Required from the data below: the exact lines starting at the line containing "## Schritte" and ending at the line containing "Les sources pour", with both ends kept and all pictures dropped.

Segment Start: MATERIAL TO PROCESS

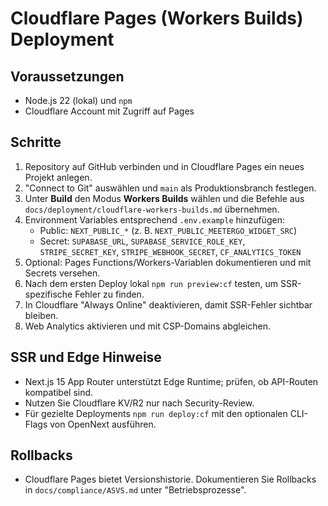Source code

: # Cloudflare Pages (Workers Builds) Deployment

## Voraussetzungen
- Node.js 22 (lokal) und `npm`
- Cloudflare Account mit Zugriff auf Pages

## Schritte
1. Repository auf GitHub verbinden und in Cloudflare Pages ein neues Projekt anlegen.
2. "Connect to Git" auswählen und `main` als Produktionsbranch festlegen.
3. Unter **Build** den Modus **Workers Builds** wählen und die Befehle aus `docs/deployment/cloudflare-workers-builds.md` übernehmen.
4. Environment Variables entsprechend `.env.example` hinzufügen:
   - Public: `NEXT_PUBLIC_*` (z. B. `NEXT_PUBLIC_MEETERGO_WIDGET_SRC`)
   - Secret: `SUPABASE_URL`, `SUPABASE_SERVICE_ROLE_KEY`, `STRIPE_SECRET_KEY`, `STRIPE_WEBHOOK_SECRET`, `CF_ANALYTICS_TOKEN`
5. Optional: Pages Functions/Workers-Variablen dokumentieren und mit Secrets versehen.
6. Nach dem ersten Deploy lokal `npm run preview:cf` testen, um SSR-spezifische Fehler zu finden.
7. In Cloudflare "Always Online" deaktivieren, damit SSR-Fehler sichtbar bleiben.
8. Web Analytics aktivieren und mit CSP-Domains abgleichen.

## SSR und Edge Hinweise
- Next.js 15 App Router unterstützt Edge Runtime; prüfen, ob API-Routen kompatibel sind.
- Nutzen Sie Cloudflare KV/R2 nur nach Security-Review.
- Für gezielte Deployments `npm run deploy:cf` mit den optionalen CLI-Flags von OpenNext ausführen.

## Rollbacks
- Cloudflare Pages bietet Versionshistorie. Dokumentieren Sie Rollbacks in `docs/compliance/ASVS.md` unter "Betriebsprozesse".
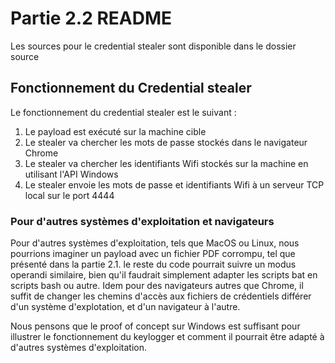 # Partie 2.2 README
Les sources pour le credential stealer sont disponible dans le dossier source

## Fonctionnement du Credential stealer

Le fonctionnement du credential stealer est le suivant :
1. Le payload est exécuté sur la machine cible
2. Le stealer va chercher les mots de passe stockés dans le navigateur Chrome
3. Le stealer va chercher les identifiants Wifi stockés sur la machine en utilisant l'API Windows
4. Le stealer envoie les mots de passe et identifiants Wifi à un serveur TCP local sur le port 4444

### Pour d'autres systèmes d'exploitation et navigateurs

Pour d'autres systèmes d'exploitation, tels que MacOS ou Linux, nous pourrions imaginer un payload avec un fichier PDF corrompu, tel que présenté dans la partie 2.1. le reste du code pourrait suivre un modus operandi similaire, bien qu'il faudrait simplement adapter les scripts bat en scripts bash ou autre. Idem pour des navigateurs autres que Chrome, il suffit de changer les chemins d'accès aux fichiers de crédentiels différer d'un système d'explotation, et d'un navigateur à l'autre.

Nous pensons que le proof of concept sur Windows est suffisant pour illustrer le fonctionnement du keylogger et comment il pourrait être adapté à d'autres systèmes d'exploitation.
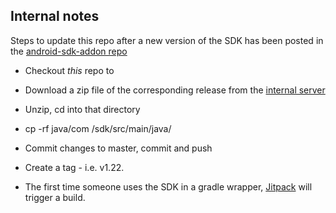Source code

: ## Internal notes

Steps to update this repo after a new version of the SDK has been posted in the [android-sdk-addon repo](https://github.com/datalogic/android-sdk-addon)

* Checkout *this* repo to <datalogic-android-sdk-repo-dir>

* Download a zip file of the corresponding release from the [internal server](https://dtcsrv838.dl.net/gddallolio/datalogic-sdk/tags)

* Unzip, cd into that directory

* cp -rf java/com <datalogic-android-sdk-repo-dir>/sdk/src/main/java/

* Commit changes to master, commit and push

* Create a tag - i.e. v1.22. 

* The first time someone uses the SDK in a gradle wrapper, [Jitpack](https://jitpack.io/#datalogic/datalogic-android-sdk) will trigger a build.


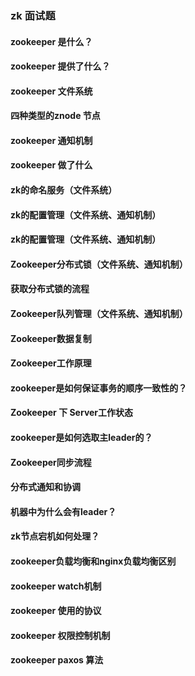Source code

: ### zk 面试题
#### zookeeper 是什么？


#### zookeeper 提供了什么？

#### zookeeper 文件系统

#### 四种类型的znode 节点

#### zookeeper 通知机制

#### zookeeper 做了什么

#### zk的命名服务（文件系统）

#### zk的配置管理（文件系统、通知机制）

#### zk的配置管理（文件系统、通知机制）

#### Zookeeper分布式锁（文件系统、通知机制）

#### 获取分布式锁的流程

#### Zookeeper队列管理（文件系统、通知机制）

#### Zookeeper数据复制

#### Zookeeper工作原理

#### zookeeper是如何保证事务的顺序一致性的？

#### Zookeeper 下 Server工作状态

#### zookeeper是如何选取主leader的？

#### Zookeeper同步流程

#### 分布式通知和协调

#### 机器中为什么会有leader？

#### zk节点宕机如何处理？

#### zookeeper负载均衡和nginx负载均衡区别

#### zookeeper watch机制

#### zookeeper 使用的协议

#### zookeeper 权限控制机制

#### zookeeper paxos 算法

Segment End: MATERIAL TO PROCESS
Segment Start: MATERIAL TO PROCESS

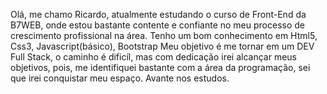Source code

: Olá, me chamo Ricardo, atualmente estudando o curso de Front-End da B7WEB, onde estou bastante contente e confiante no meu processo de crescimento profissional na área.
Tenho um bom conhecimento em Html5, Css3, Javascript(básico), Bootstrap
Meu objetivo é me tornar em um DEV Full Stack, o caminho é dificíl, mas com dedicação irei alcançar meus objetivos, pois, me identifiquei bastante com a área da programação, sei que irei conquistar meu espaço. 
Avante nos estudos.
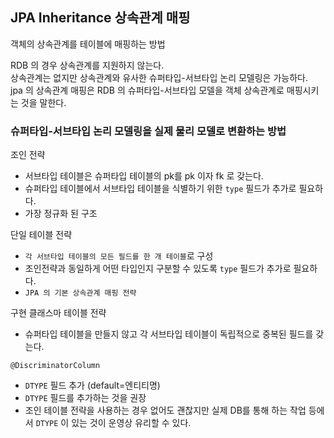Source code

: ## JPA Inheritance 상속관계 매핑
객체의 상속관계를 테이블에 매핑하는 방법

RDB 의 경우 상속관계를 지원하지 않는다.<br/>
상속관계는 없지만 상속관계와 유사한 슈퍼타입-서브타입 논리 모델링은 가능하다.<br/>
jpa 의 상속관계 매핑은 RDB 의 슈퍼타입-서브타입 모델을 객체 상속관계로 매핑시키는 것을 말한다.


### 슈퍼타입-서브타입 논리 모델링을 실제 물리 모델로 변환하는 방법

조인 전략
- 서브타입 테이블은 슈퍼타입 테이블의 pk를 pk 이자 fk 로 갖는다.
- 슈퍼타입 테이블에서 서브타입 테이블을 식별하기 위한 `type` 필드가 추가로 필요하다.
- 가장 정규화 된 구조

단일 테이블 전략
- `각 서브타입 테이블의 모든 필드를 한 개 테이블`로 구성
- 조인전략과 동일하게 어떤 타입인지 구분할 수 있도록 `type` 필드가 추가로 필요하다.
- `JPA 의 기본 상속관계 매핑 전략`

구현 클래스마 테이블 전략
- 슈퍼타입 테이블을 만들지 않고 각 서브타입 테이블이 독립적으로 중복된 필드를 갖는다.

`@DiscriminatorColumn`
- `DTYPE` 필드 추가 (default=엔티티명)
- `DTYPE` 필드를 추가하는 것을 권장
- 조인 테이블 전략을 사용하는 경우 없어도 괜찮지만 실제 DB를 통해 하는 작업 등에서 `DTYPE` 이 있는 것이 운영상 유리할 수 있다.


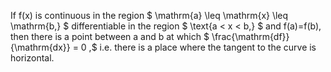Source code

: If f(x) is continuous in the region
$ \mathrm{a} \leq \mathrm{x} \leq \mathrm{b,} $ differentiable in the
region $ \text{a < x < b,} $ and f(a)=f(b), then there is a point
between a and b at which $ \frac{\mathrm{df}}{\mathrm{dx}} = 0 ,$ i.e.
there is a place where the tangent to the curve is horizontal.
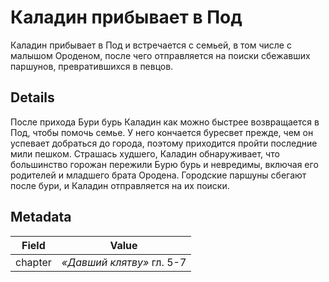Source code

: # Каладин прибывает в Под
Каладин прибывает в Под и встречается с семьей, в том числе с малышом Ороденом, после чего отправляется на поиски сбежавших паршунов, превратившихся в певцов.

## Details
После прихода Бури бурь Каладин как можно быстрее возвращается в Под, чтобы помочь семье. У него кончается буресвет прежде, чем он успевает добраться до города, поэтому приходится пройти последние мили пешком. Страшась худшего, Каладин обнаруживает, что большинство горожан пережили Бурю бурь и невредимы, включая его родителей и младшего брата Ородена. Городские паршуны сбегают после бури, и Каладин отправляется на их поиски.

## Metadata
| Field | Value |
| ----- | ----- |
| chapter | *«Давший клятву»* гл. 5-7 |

Segment End: MATERIAL TO PROCESS
Segment Start: MATERIAL TO PROCESS

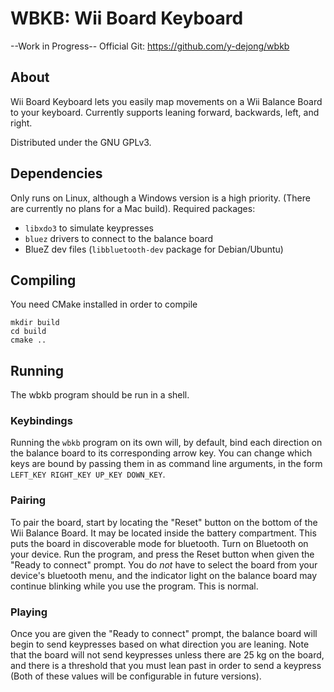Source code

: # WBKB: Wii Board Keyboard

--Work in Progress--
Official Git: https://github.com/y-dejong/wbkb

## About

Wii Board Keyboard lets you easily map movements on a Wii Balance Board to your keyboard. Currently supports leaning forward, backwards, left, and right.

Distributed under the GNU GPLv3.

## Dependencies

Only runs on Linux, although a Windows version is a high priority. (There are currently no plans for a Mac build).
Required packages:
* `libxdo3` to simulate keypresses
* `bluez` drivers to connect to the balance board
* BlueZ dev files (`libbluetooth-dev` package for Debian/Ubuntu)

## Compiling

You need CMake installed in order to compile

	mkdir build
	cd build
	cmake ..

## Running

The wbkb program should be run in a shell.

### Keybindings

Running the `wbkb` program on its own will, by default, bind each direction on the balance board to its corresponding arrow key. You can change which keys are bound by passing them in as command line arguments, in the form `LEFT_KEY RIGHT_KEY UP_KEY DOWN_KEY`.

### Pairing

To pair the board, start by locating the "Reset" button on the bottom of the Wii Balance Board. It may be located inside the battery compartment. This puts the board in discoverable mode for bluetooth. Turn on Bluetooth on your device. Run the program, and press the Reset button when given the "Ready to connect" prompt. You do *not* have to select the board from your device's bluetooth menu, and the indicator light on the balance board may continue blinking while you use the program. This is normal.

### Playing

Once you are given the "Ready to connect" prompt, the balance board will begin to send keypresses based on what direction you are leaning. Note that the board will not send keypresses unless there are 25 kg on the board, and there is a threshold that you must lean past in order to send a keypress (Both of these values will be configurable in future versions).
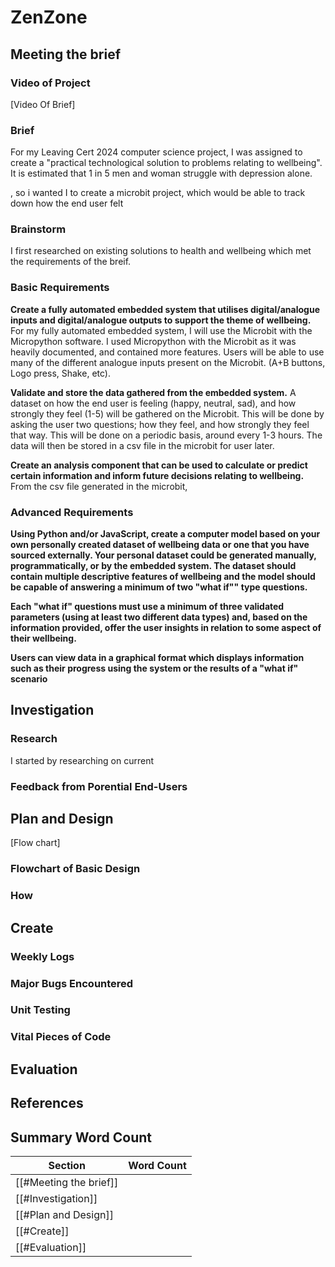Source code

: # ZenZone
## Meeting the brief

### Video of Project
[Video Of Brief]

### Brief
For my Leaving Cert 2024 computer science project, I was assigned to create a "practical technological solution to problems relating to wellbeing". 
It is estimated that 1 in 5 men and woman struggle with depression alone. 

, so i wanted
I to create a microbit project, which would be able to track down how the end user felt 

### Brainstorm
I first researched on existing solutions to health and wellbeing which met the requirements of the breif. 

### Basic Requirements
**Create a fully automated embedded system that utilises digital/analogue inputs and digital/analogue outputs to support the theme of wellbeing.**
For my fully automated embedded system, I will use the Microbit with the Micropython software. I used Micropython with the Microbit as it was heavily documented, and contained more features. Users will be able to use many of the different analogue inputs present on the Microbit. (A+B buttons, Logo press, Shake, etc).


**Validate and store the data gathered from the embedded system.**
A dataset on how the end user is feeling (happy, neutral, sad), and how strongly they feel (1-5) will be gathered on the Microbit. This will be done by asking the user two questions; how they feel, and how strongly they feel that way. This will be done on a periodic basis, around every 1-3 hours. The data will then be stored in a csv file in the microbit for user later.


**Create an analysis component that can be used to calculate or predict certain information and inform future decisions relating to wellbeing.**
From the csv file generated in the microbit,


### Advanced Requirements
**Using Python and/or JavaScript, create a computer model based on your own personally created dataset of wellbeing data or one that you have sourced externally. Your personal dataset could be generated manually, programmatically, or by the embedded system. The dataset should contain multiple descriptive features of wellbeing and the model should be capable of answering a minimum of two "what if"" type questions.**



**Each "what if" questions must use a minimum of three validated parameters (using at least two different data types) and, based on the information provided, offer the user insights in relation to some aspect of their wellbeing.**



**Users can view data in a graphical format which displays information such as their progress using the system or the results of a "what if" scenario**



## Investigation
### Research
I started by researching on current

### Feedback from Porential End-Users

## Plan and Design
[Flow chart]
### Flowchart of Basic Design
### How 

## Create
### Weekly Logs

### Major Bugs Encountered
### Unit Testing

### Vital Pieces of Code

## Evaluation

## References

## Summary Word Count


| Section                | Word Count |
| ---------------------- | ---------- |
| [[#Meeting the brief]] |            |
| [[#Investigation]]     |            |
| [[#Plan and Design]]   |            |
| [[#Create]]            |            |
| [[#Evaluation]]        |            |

Segment End: MATERIAL TO PROCESS

• [ANSWER TO THE PROBLEM]:
## Schritte
1. Repository auf GitHub verbinden und in Cloudflare Pages ein neues Projekt anlegen.
2. "Connect to Git" auswählen und `main` als Produktionsbranch festlegen.
3. Unter **Build** den Modus **Workers Builds** wählen und die Befehle aus `docs/deployment/cloudflare-workers-builds.md` übernehmen.
4. Environment Variables entsprechend `.env.example` hinzufügen:
   - Public: `NEXT_PUBLIC_*` (z. B. `NEXT_PUBLIC_MEETERGO_WIDGET_SRC`)
   - Secret: `SUPABASE_URL`, `SUPABASE_SERVICE_ROLE_KEY`, `STRIPE_SECRET_KEY`, `STRIPE_WEBHOOK_SECRET`, `CF_ANALYTICS_TOKEN`
5. Optional: Pages Functions/Workers-Variablen dokumentieren und mit Secrets versehen.
6. Nach dem ersten Deploy lokal `npm run preview:cf` testen, um SSR-spezifische Fehler zu finden.
7. In Cloudflare "Always Online" deaktivieren, damit SSR-Fehler sichtbar bleiben.
8. Web Analytics aktivieren und mit CSP-Domains abgleichen.

## SSR und Edge Hinweise
- Next.js 15 App Router unterstützt Edge Runtime; prüfen, ob API-Routen kompatibel sind.
- Nutzen Sie Cloudflare KV/R2 nur nach Security-Review.
- Für gezielte Deployments `npm run deploy:cf` mit den optionalen CLI-Flags von OpenNext ausführen.

## Rollbacks
- Cloudflare Pages bietet Versionshistorie. Dokumentieren Sie Rollbacks in `docs/compliance/ASVS.md` unter "Betriebsprozesse".
 # Partie 2.2 README
Les sources pour le credential stealer sont disponible dans le dossier source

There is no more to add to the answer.